Two days later, Morales called Omar. Morales told him he would settle out of
court for $10,000. Omar laughed and told Morales he would see him in court. Omar felt
that Morales was threatening him that he would have to pay a lot of fees if he went to
court.
c. Dae C.—Country Club Cleaners (Counts 9-12)
Dae C. had owned Country Club Cleaners in Riverside for 10 years. Dae was
working on April 26, 2016, when Arias entered the business alone with two shirts: a
woman’s blouse and a man’s shirt. Dae charged Arias $3.50 to clean the blouse and $2
to clean the shirt. The shirts did not appear to be dirty. He used a dry cleaning process
on the blouse; it took an hour to clean and it was hand pressed. The shirt was put in the
laundry and took only a few seconds to iron. A man came in the following day to pick up
the shirts. He paid for the two items separately on the same credit card.

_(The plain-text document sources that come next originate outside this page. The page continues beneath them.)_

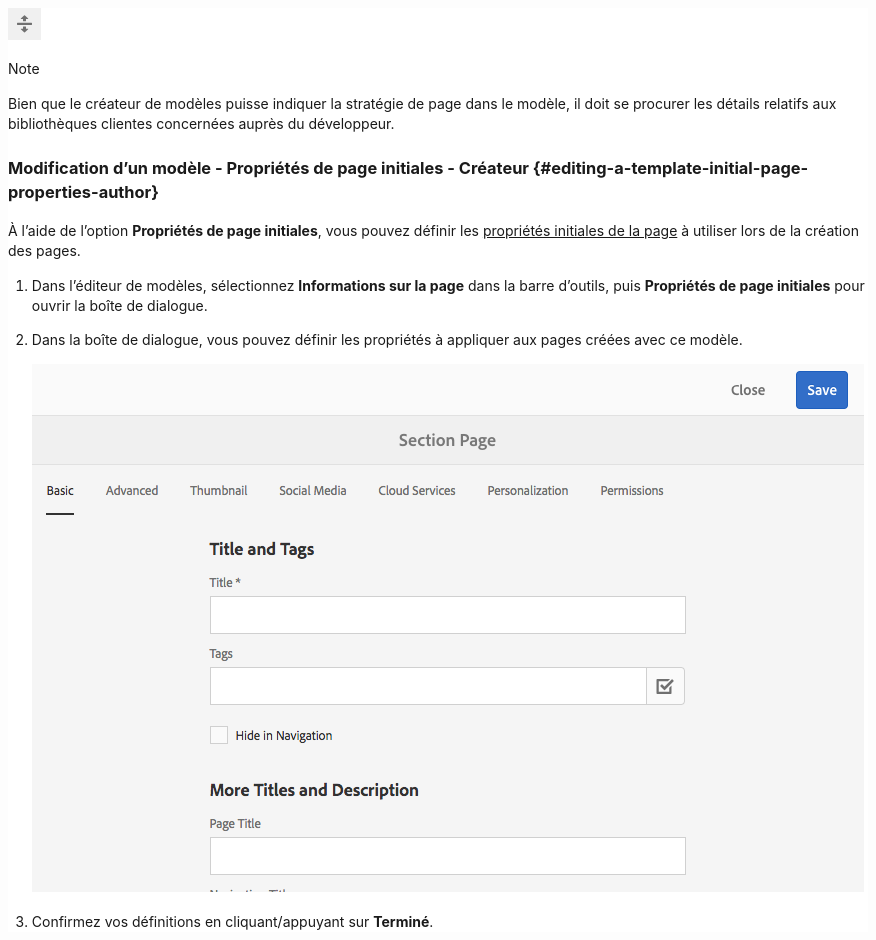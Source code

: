    ![chlimage_1-166](assets/chlimage_1-166.png)

>[!NOTE]
>
>Bien que le créateur de modèles puisse indiquer la stratégie de page dans le modèle, il doit se procurer les détails relatifs aux bibliothèques clientes concernées auprès du développeur.

### Modification d’un modèle - Propriétés de page initiales - Créateur {#editing-a-template-initial-page-properties-author}

À l’aide de l’option **Propriétés de page initiales**, vous pouvez définir les [propriétés initiales de la page](/help/sites-authoring/editing-page-properties.md) à utiliser lors de la création des pages.

1. Dans l’éditeur de modèles, sélectionnez **Informations sur la page** dans la barre d’outils, puis **Propriétés de page initiales** pour ouvrir la boîte de dialogue.

1. Dans la boîte de dialogue, vous pouvez définir les propriétés à appliquer aux pages créées avec ce modèle.

   ![chlimage_1-167](assets/chlimage_1-167.png)

1. Confirmez vos définitions en cliquant/appuyant sur **Terminé**.
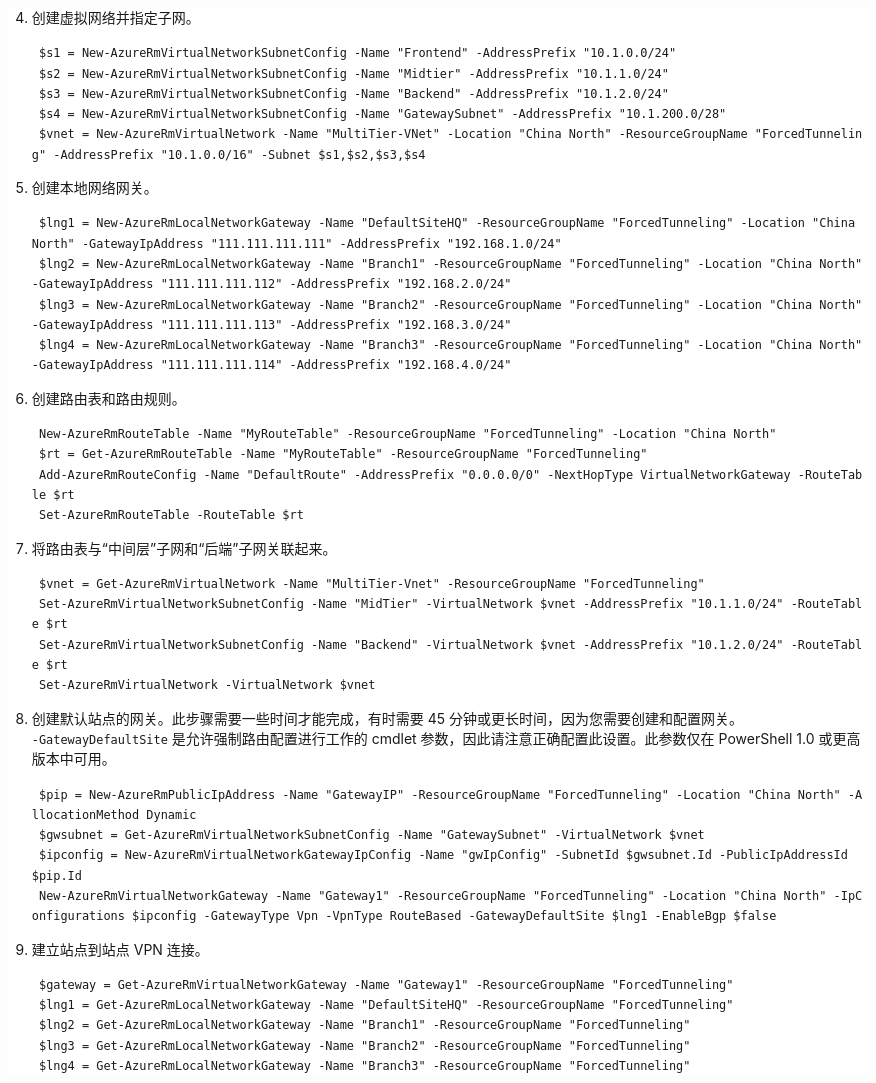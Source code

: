 4. 创建虚拟网络并指定子网。

		$s1 = New-AzureRmVirtualNetworkSubnetConfig -Name "Frontend" -AddressPrefix "10.1.0.0/24"
		$s2 = New-AzureRmVirtualNetworkSubnetConfig -Name "Midtier" -AddressPrefix "10.1.1.0/24"
		$s3 = New-AzureRmVirtualNetworkSubnetConfig -Name "Backend" -AddressPrefix "10.1.2.0/24"
		$s4 = New-AzureRmVirtualNetworkSubnetConfig -Name "GatewaySubnet" -AddressPrefix "10.1.200.0/28"
		$vnet = New-AzureRmVirtualNetwork -Name "MultiTier-VNet" -Location "China North" -ResourceGroupName "ForcedTunneling" -AddressPrefix "10.1.0.0/16" -Subnet $s1,$s2,$s3,$s4

5. 创建本地网络网关。

		$lng1 = New-AzureRmLocalNetworkGateway -Name "DefaultSiteHQ" -ResourceGroupName "ForcedTunneling" -Location "China North" -GatewayIpAddress "111.111.111.111" -AddressPrefix "192.168.1.0/24"
		$lng2 = New-AzureRmLocalNetworkGateway -Name "Branch1" -ResourceGroupName "ForcedTunneling" -Location "China North" -GatewayIpAddress "111.111.111.112" -AddressPrefix "192.168.2.0/24"
		$lng3 = New-AzureRmLocalNetworkGateway -Name "Branch2" -ResourceGroupName "ForcedTunneling" -Location "China North" -GatewayIpAddress "111.111.111.113" -AddressPrefix "192.168.3.0/24"
		$lng4 = New-AzureRmLocalNetworkGateway -Name "Branch3" -ResourceGroupName "ForcedTunneling" -Location "China North" -GatewayIpAddress "111.111.111.114" -AddressPrefix "192.168.4.0/24"
		
6. 创建路由表和路由规则。

		New-AzureRmRouteTable -Name "MyRouteTable" -ResourceGroupName "ForcedTunneling" -Location "China North"
		$rt = Get-AzureRmRouteTable -Name "MyRouteTable" -ResourceGroupName "ForcedTunneling" 
		Add-AzureRmRouteConfig -Name "DefaultRoute" -AddressPrefix "0.0.0.0/0" -NextHopType VirtualNetworkGateway -RouteTable $rt
		Set-AzureRmRouteTable -RouteTable $rt

7. 将路由表与“中间层”子网和“后端”子网关联起来。

		$vnet = Get-AzureRmVirtualNetwork -Name "MultiTier-Vnet" -ResourceGroupName "ForcedTunneling"
		Set-AzureRmVirtualNetworkSubnetConfig -Name "MidTier" -VirtualNetwork $vnet -AddressPrefix "10.1.1.0/24" -RouteTable $rt
		Set-AzureRmVirtualNetworkSubnetConfig -Name "Backend" -VirtualNetwork $vnet -AddressPrefix "10.1.2.0/24" -RouteTable $rt
		Set-AzureRmVirtualNetwork -VirtualNetwork $vnet

8. 创建默认站点的网关。此步骤需要一些时间才能完成，有时需要 45 分钟或更长时间，因为您需要创建和配置网关。<br> `-GatewayDefaultSite` 是允许强制路由配置进行工作的 cmdlet 参数，因此请注意正确配置此设置。此参数仅在 PowerShell 1.0 或更高版本中可用。

		$pip = New-AzureRmPublicIpAddress -Name "GatewayIP" -ResourceGroupName "ForcedTunneling" -Location "China North" -AllocationMethod Dynamic
		$gwsubnet = Get-AzureRmVirtualNetworkSubnetConfig -Name "GatewaySubnet" -VirtualNetwork $vnet
		$ipconfig = New-AzureRmVirtualNetworkGatewayIpConfig -Name "gwIpConfig" -SubnetId $gwsubnet.Id -PublicIpAddressId $pip.Id
		New-AzureRmVirtualNetworkGateway -Name "Gateway1" -ResourceGroupName "ForcedTunneling" -Location "China North" -IpConfigurations $ipconfig -GatewayType Vpn -VpnType RouteBased -GatewayDefaultSite $lng1 -EnableBgp $false

9. 建立站点到站点 VPN 连接。

		$gateway = Get-AzureRmVirtualNetworkGateway -Name "Gateway1" -ResourceGroupName "ForcedTunneling"
		$lng1 = Get-AzureRmLocalNetworkGateway -Name "DefaultSiteHQ" -ResourceGroupName "ForcedTunneling" 
		$lng2 = Get-AzureRmLocalNetworkGateway -Name "Branch1" -ResourceGroupName "ForcedTunneling" 
		$lng3 = Get-AzureRmLocalNetworkGateway -Name "Branch2" -ResourceGroupName "ForcedTunneling" 
		$lng4 = Get-AzureRmLocalNetworkGateway -Name "Branch3" -ResourceGroupName "ForcedTunneling"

Dae was served with a gender discrimination lawsuit the following day. It was
dated April 27, 2016. The lawsuit was filed by Morales on behalf of Arias for the
differences in price on the shirts. It asked for $124,000 in damages. The lawsuit was a
threat to his business. Dae could not afford an attorney.
About one week later, Dae received a telephone call from a male who identified
himself as an attorney representing Arias in the gender discrimination lawsuit. He was
told by the attorney that he could settle the lawsuit for $50,000 or lose the lawsuit and
owe $100,000 to $150,000.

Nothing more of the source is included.